● PROVIDED ENTRIES

%%

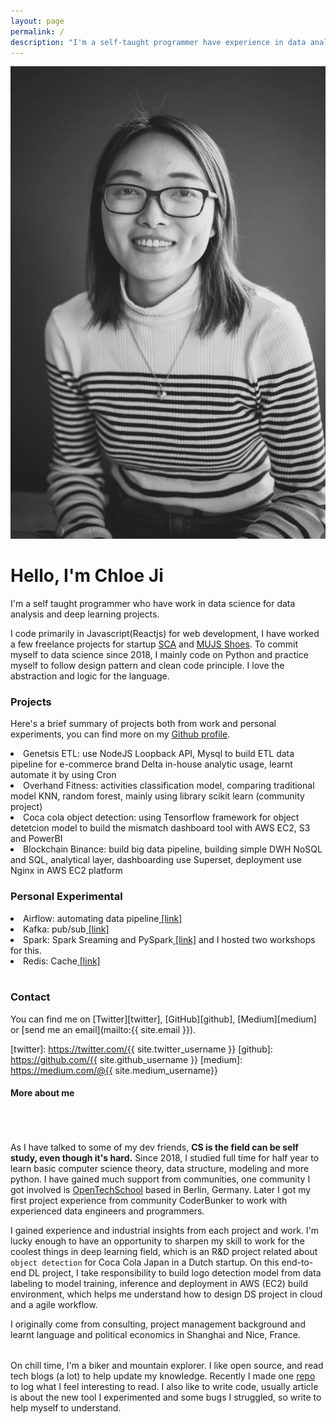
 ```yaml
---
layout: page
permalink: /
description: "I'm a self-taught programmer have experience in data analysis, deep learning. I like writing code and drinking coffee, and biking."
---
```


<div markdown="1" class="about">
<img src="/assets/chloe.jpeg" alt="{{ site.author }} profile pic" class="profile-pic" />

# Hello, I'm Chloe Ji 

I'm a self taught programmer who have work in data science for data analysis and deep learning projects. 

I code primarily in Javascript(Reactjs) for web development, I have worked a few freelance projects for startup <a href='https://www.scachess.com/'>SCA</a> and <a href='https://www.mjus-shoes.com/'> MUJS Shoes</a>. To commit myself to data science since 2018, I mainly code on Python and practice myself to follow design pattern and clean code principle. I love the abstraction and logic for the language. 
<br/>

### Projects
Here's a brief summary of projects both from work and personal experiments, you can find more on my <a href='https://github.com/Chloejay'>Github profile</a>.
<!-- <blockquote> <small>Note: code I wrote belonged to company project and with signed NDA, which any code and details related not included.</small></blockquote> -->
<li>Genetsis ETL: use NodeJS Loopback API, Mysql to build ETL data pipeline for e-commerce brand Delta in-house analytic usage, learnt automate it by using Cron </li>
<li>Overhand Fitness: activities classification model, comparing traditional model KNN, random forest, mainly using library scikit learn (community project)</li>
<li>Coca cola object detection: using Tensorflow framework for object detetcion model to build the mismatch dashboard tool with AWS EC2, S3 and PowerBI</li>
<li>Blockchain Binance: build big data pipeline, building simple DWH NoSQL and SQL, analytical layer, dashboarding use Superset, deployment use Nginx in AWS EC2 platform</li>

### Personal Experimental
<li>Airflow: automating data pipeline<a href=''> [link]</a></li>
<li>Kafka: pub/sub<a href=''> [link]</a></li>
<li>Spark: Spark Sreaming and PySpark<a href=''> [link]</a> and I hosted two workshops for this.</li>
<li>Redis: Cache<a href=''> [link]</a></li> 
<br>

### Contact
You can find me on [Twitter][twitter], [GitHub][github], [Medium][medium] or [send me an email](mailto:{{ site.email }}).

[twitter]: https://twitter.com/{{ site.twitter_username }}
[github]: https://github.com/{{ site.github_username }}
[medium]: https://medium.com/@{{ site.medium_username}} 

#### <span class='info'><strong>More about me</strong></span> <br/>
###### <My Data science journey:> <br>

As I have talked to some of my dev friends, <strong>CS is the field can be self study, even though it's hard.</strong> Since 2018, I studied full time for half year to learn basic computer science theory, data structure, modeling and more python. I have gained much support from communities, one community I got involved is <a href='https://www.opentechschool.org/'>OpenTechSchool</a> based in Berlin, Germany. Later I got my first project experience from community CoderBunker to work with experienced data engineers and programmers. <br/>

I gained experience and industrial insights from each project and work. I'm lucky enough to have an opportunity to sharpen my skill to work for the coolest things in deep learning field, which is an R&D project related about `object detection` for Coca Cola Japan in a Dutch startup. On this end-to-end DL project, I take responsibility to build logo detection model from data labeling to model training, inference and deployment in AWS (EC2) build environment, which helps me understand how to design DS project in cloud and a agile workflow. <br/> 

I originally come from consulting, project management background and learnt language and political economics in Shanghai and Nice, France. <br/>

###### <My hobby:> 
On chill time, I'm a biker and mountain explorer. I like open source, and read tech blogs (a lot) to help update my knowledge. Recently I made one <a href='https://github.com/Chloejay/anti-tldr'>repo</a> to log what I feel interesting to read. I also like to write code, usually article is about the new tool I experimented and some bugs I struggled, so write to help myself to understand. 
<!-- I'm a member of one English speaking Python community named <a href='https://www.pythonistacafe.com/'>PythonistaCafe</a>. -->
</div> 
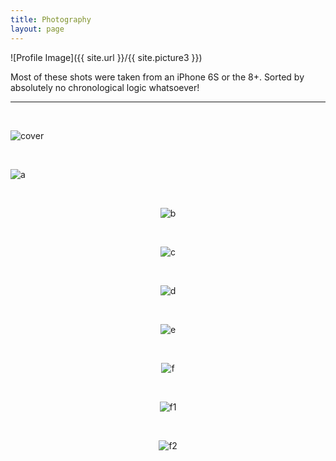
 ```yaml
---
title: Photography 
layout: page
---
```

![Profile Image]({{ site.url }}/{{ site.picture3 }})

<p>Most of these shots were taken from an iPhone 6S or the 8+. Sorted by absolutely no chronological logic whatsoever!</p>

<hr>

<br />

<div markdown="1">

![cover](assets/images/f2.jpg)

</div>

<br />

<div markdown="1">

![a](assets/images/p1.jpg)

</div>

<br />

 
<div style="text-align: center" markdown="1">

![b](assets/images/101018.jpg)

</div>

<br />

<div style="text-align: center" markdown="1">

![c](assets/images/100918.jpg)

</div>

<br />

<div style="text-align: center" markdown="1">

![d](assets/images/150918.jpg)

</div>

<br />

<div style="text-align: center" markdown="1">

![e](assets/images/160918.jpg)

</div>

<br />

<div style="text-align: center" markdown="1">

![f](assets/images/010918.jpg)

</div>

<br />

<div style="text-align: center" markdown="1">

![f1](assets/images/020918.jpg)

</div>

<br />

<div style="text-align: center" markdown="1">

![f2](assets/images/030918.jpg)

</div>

%%

● ASSIGNMENT
For the listing above, say how many lines hold the word "design". Nothing but the number is needed.

● TASK SOLUTION
2